### Instructions for the task
Nothing should be omitted: restate the full listing word for word.

Dataset content START

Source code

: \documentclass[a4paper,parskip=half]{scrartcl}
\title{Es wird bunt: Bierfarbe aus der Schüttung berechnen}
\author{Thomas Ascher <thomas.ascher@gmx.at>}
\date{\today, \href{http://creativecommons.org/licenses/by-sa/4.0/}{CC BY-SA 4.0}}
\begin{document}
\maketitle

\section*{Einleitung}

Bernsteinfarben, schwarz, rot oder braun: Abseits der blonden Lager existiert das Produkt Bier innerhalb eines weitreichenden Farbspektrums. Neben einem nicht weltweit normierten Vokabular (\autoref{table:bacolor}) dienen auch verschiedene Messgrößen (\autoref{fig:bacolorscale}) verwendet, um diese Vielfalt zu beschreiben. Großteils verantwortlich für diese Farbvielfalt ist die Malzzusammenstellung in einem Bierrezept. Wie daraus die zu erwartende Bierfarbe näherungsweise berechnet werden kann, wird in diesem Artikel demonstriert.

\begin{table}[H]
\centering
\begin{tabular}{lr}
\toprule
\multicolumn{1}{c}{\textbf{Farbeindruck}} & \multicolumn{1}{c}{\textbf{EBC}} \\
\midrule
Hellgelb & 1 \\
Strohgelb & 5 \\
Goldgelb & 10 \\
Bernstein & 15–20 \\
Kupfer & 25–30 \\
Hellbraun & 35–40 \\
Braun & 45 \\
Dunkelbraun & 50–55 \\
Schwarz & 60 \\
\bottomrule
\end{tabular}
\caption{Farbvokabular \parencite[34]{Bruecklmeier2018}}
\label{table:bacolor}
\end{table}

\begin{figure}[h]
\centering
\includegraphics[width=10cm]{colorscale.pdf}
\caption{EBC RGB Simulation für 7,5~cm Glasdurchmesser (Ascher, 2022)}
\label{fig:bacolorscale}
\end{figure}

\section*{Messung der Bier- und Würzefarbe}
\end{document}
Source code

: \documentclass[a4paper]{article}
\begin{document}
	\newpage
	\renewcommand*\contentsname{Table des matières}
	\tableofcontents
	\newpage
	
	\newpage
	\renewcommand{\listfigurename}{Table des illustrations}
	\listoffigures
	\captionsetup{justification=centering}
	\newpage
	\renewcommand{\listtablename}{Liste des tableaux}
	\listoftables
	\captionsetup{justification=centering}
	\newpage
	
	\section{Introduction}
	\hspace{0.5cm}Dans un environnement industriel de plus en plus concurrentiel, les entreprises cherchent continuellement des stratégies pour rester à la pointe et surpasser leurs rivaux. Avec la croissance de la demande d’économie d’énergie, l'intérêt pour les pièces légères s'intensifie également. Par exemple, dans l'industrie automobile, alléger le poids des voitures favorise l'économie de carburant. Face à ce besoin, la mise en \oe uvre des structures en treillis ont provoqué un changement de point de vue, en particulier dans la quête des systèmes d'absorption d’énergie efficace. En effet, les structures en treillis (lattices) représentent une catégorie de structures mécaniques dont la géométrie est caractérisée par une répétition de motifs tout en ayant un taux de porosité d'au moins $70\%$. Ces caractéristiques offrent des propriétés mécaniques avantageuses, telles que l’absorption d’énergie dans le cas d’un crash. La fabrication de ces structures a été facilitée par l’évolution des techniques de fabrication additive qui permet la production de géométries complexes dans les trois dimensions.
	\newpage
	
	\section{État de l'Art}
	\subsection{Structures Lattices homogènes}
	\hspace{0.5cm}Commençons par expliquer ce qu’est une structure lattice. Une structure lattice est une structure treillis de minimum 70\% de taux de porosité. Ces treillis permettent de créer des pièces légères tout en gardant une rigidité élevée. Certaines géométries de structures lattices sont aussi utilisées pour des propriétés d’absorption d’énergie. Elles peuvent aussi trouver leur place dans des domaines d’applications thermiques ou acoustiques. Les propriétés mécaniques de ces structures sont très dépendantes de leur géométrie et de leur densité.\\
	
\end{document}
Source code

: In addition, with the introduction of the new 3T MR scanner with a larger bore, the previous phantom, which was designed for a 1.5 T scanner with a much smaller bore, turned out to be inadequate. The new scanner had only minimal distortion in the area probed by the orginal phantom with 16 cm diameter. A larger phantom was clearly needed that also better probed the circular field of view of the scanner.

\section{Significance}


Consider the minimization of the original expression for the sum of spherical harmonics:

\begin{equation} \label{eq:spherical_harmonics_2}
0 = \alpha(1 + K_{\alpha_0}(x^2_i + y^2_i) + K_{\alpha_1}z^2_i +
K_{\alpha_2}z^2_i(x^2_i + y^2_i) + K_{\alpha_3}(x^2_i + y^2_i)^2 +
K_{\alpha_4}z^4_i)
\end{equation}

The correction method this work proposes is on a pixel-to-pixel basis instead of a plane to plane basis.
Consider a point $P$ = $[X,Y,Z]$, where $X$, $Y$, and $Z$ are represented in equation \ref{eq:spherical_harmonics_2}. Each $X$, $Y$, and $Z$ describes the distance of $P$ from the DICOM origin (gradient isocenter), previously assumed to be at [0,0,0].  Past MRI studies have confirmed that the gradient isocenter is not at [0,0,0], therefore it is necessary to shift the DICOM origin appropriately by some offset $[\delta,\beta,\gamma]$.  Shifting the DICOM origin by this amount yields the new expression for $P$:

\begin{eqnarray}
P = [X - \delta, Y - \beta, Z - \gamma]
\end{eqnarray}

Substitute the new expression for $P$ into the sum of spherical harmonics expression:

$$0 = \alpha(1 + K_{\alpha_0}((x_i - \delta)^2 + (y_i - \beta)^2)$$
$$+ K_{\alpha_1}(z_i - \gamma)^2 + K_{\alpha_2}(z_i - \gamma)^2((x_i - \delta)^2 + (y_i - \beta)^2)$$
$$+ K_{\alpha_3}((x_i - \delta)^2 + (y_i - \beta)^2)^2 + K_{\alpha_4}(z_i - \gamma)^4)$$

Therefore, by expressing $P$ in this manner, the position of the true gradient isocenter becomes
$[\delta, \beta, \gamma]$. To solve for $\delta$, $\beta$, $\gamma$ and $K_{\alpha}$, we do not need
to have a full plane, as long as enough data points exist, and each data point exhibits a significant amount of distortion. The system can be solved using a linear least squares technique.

Dataset content END

### Solution for this exercise
Source code

: \documentclass[a4paper,parskip=half]{scrartcl}
\title{Es wird bunt: Bierfarbe aus der Schüttung berechnen}
\author{Thomas Ascher <thomas.ascher@gmx.at>}
\date{\today, \href{http://creativecommons.org/licenses/by-sa/4.0/}{CC BY-SA 4.0}}
\begin{document}
\maketitle

\section*{Einleitung}

Bernsteinfarben, schwarz, rot oder braun: Abseits der blonden Lager existiert das Produkt Bier innerhalb eines weitreichenden Farbspektrums. Neben einem nicht weltweit normierten Vokabular (\autoref{table:bacolor}) dienen auch verschiedene Messgrößen (\autoref{fig:bacolorscale}) verwendet, um diese Vielfalt zu beschreiben. Großteils verantwortlich für diese Farbvielfalt ist die Malzzusammenstellung in einem Bierrezept. Wie daraus die zu erwartende Bierfarbe näherungsweise berechnet werden kann, wird in diesem Artikel demonstriert.

\begin{table}[H]
\centering
\begin{tabular}{lr}
\toprule
\multicolumn{1}{c}{\textbf{Farbeindruck}} & \multicolumn{1}{c}{\textbf{EBC}} \\
\midrule
Hellgelb & 1 \\
Strohgelb & 5 \\
Goldgelb & 10 \\
Bernstein & 15–20 \\
Kupfer & 25–30 \\
Hellbraun & 35–40 \\
Braun & 45 \\
Dunkelbraun & 50–55 \\
Schwarz & 60 \\
\bottomrule
\end{tabular}
\caption{Farbvokabular \parencite[34]{Bruecklmeier2018}}
\label{table:bacolor}
\end{table}

\begin{figure}[h]
\centering
\includegraphics[width=10cm]{colorscale.pdf}
\caption{EBC RGB Simulation für 7,5~cm Glasdurchmesser (Ascher, 2022)}
\label{fig:bacolorscale}
\end{figure}

\section*{Messung der Bier- und Würzefarbe}
\end{document}
Source code

: \documentclass[a4paper]{article}
\begin{document}
	\newpage
	\renewcommand*\contentsname{Table des matières}
	\tableofcontents
	\newpage
	
	\newpage
	\renewcommand{\listfigurename}{Table des illustrations}
	\listoffigures
	\captionsetup{justification=centering}
	\newpage
	\renewcommand{\listtablename}{Liste des tableaux}
	\listoftables
	\captionsetup{justification=centering}
	\newpage
	
	\section{Introduction}
	\hspace{0.5cm}Dans un environnement industriel de plus en plus concurrentiel, les entreprises cherchent continuellement des stratégies pour rester à la pointe et surpasser leurs rivaux. Avec la croissance de la demande d’économie d’énergie, l'intérêt pour les pièces légères s'intensifie également. Par exemple, dans l'industrie automobile, alléger le poids des voitures favorise l'économie de carburant. Face à ce besoin, la mise en \oe uvre des structures en treillis ont provoqué un changement de point de vue, en particulier dans la quête des systèmes d'absorption d’énergie efficace. En effet, les structures en treillis (lattices) représentent une catégorie de structures mécaniques dont la géométrie est caractérisée par une répétition de motifs tout en ayant un taux de porosité d'au moins $70\%$. Ces caractéristiques offrent des propriétés mécaniques avantageuses, telles que l’absorption d’énergie dans le cas d’un crash. La fabrication de ces structures a été facilitée par l’évolution des techniques de fabrication additive qui permet la production de géométries complexes dans les trois dimensions.
	\newpage
	
	\section{État de l'Art}
	\subsection{Structures Lattices homogènes}
	\hspace{0.5cm}Commençons par expliquer ce qu’est une structure lattice. Une structure lattice est une structure treillis de minimum 70\% de taux de porosité. Ces treillis permettent de créer des pièces légères tout en gardant une rigidité élevée. Certaines géométries de structures lattices sont aussi utilisées pour des propriétés d’absorption d’énergie. Elles peuvent aussi trouver leur place dans des domaines d’applications thermiques ou acoustiques. Les propriétés mécaniques de ces structures sont très dépendantes de leur géométrie et de leur densité.\\
	
\end{document}
Source code

: In addition, with the introduction of the new 3T MR scanner with a larger bore, the previous phantom, which was designed for a 1.5 T scanner with a much smaller bore, turned out to be inadequate. The new scanner had only minimal distortion in the area probed by the orginal phantom with 16 cm diameter. A larger phantom was clearly needed that also better probed the circular field of view of the scanner.

\section{Significance}


Consider the minimization of the original expression for the sum of spherical harmonics:

\begin{equation} \label{eq:spherical_harmonics_2}
0 = \alpha(1 + K_{\alpha_0}(x^2_i + y^2_i) + K_{\alpha_1}z^2_i +
K_{\alpha_2}z^2_i(x^2_i + y^2_i) + K_{\alpha_3}(x^2_i + y^2_i)^2 +
K_{\alpha_4}z^4_i)
\end{equation}

The correction method this work proposes is on a pixel-to-pixel basis instead of a plane to plane basis.
Consider a point $P$ = $[X,Y,Z]$, where $X$, $Y$, and $Z$ are represented in equation \ref{eq:spherical_harmonics_2}. Each $X$, $Y$, and $Z$ describes the distance of $P$ from the DICOM origin (gradient isocenter), previously assumed to be at [0,0,0].  Past MRI studies have confirmed that the gradient isocenter is not at [0,0,0], therefore it is necessary to shift the DICOM origin appropriately by some offset $[\delta,\beta,\gamma]$.  Shifting the DICOM origin by this amount yields the new expression for $P$:

\begin{eqnarray}
P = [X - \delta, Y - \beta, Z - \gamma]
\end{eqnarray}

Substitute the new expression for $P$ into the sum of spherical harmonics expression:

$$0 = \alpha(1 + K_{\alpha_0}((x_i - \delta)^2 + (y_i - \beta)^2)$$
$$+ K_{\alpha_1}(z_i - \gamma)^2 + K_{\alpha_2}(z_i - \gamma)^2((x_i - \delta)^2 + (y_i - \beta)^2)$$
$$+ K_{\alpha_3}((x_i - \delta)^2 + (y_i - \beta)^2)^2 + K_{\alpha_4}(z_i - \gamma)^4)$$

Therefore, by expressing $P$ in this manner, the position of the true gradient isocenter becomes
$[\delta, \beta, \gamma]$. To solve for $\delta$, $\beta$, $\gamma$ and $K_{\alpha}$, we do not need
to have a full plane, as long as enough data points exist, and each data point exhibits a significant amount of distortion. The system can be solved using a linear least squares technique.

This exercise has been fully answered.